## TASK TO CARRY OUT
The full set of records is to be reproduced verbatim.

(PROVIDED INFORMATION Opens)

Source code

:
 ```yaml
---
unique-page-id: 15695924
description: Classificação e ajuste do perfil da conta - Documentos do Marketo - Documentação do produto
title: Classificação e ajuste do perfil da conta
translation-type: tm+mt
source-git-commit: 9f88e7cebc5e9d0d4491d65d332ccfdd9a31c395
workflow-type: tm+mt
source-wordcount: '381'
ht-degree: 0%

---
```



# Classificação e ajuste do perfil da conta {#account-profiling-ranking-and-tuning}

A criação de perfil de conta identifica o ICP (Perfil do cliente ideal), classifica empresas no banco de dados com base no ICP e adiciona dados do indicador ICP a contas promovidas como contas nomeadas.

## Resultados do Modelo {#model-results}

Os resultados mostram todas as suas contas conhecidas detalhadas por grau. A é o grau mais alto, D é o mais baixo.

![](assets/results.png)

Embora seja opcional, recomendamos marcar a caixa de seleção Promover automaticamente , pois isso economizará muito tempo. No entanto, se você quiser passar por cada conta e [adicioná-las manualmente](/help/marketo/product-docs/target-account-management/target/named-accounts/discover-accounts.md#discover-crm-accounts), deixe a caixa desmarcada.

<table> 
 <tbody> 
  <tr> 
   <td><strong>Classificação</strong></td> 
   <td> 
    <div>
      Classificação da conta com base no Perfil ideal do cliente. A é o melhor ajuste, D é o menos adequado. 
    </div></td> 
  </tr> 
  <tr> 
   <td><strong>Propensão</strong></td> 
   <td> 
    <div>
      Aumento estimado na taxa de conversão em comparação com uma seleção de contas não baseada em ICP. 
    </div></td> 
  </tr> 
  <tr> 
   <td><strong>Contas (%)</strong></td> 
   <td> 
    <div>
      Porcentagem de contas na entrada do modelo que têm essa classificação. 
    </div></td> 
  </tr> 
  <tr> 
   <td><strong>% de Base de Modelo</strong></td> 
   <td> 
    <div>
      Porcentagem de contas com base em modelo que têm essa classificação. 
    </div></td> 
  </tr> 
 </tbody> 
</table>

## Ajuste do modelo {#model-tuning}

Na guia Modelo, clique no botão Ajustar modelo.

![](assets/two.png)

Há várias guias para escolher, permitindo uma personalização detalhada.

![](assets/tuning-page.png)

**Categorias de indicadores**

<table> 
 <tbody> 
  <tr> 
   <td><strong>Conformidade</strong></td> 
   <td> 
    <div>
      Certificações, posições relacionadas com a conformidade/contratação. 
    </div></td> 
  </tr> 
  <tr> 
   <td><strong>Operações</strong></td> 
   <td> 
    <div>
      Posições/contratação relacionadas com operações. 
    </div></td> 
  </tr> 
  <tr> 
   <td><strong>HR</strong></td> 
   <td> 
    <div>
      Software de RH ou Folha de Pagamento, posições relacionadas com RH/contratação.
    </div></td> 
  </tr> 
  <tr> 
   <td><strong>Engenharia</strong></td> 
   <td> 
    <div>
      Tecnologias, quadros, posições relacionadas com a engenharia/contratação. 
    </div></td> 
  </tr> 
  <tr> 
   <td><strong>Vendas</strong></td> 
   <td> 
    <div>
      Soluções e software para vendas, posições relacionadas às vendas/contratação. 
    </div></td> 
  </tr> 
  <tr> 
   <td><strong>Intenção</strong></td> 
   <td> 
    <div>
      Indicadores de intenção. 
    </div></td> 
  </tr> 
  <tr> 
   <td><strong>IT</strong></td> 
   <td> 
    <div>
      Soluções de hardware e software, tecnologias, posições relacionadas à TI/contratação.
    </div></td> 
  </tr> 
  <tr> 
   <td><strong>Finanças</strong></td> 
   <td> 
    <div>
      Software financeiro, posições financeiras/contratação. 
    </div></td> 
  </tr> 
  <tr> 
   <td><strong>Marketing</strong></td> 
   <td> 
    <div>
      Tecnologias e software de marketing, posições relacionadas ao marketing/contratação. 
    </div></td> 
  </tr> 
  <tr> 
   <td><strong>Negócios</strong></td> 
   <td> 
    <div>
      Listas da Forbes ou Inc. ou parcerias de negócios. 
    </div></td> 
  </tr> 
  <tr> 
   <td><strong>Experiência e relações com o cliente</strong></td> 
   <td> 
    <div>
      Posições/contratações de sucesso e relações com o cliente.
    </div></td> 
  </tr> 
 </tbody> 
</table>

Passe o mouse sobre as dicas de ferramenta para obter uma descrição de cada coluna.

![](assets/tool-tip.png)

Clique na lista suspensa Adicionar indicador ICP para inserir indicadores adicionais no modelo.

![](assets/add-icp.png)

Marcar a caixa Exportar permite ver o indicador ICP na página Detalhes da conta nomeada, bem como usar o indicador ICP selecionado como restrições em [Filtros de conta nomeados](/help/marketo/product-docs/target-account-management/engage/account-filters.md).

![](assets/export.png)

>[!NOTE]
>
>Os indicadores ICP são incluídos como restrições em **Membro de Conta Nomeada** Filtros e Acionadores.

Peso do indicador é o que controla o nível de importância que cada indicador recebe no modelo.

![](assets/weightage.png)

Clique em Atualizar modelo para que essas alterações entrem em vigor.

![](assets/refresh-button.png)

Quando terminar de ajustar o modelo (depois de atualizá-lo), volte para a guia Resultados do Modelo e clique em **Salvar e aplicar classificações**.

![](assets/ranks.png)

(PROVIDED INFORMATION Closes)

## RESULT OF THIS EXERCISE
Source code

:
 ```yaml
---
unique-page-id: 15695924
description: Classificação e ajuste do perfil da conta - Documentos do Marketo - Documentação do produto
title: Classificação e ajuste do perfil da conta
translation-type: tm+mt
source-git-commit: 9f88e7cebc5e9d0d4491d65d332ccfdd9a31c395
workflow-type: tm+mt
source-wordcount: '381'
ht-degree: 0%

---
```



# Classificação e ajuste do perfil da conta {#account-profiling-ranking-and-tuning}

A criação de perfil de conta identifica o ICP (Perfil do cliente ideal), classifica empresas no banco de dados com base no ICP e adiciona dados do indicador ICP a contas promovidas como contas nomeadas.

## Resultados do Modelo {#model-results}

Os resultados mostram todas as suas contas conhecidas detalhadas por grau. A é o grau mais alto, D é o mais baixo.

![](assets/results.png)

Embora seja opcional, recomendamos marcar a caixa de seleção Promover automaticamente , pois isso economizará muito tempo. No entanto, se você quiser passar por cada conta e [adicioná-las manualmente](/help/marketo/product-docs/target-account-management/target/named-accounts/discover-accounts.md#discover-crm-accounts), deixe a caixa desmarcada.

<table> 
 <tbody> 
  <tr> 
   <td><strong>Classificação</strong></td> 
   <td> 
    <div>
      Classificação da conta com base no Perfil ideal do cliente. A é o melhor ajuste, D é o menos adequado. 
    </div></td> 
  </tr> 
  <tr> 
   <td><strong>Propensão</strong></td> 
   <td> 
    <div>
      Aumento estimado na taxa de conversão em comparação com uma seleção de contas não baseada em ICP. 
    </div></td> 
  </tr> 
  <tr> 
   <td><strong>Contas (%)</strong></td> 
   <td> 
    <div>
      Porcentagem de contas na entrada do modelo que têm essa classificação. 
    </div></td> 
  </tr> 
  <tr> 
   <td><strong>% de Base de Modelo</strong></td> 
   <td> 
    <div>
      Porcentagem de contas com base em modelo que têm essa classificação. 
    </div></td> 
  </tr> 
 </tbody> 
</table>

## Ajuste do modelo {#model-tuning}

Na guia Modelo, clique no botão Ajustar modelo.

![](assets/two.png)

Há várias guias para escolher, permitindo uma personalização detalhada.

![](assets/tuning-page.png)

**Categorias de indicadores**

<table> 
 <tbody> 
  <tr> 
   <td><strong>Conformidade</strong></td> 
   <td> 
    <div>
      Certificações, posições relacionadas com a conformidade/contratação. 
    </div></td> 
  </tr> 
  <tr> 
   <td><strong>Operações</strong></td> 
   <td> 
    <div>
      Posições/contratação relacionadas com operações. 
    </div></td> 
  </tr> 
  <tr> 
   <td><strong>HR</strong></td> 
   <td> 
    <div>
      Software de RH ou Folha de Pagamento, posições relacionadas com RH/contratação.
    </div></td> 
  </tr> 
  <tr> 
   <td><strong>Engenharia</strong></td> 
   <td> 
    <div>
      Tecnologias, quadros, posições relacionadas com a engenharia/contratação. 
    </div></td> 
  </tr> 
  <tr> 
   <td><strong>Vendas</strong></td> 
   <td> 
    <div>
      Soluções e software para vendas, posições relacionadas às vendas/contratação. 
    </div></td> 
  </tr> 
  <tr> 
   <td><strong>Intenção</strong></td> 
   <td> 
    <div>
      Indicadores de intenção. 
    </div></td> 
  </tr> 
  <tr> 
   <td><strong>IT</strong></td> 
   <td> 
    <div>
      Soluções de hardware e software, tecnologias, posições relacionadas à TI/contratação.
    </div></td> 
  </tr> 
  <tr> 
   <td><strong>Finanças</strong></td> 
   <td> 
    <div>
      Software financeiro, posições financeiras/contratação. 
    </div></td> 
  </tr> 
  <tr> 
   <td><strong>Marketing</strong></td> 
   <td> 
    <div>
      Tecnologias e software de marketing, posições relacionadas ao marketing/contratação. 
    </div></td> 
  </tr> 
  <tr> 
   <td><strong>Negócios</strong></td> 
   <td> 
    <div>
      Listas da Forbes ou Inc. ou parcerias de negócios. 
    </div></td> 
  </tr> 
  <tr> 
   <td><strong>Experiência e relações com o cliente</strong></td> 
   <td> 
    <div>
      Posições/contratações de sucesso e relações com o cliente.
    </div></td> 
  </tr> 
 </tbody> 
</table>

Passe o mouse sobre as dicas de ferramenta para obter uma descrição de cada coluna.

![](assets/tool-tip.png)

Clique na lista suspensa Adicionar indicador ICP para inserir indicadores adicionais no modelo.

![](assets/add-icp.png)

Marcar a caixa Exportar permite ver o indicador ICP na página Detalhes da conta nomeada, bem como usar o indicador ICP selecionado como restrições em [Filtros de conta nomeados](/help/marketo/product-docs/target-account-management/engage/account-filters.md).

![](assets/export.png)

>[!NOTE]
>
>Os indicadores ICP são incluídos como restrições em **Membro de Conta Nomeada** Filtros e Acionadores.

Peso do indicador é o que controla o nível de importância que cada indicador recebe no modelo.

![](assets/weightage.png)

Clique em Atualizar modelo para que essas alterações entrem em vigor.

![](assets/refresh-button.png)

Quando terminar de ajustar o modelo (depois de atualizá-lo), volte para a guia Resultados do Modelo e clique em **Salvar e aplicar classificações**.

![](assets/ranks.png)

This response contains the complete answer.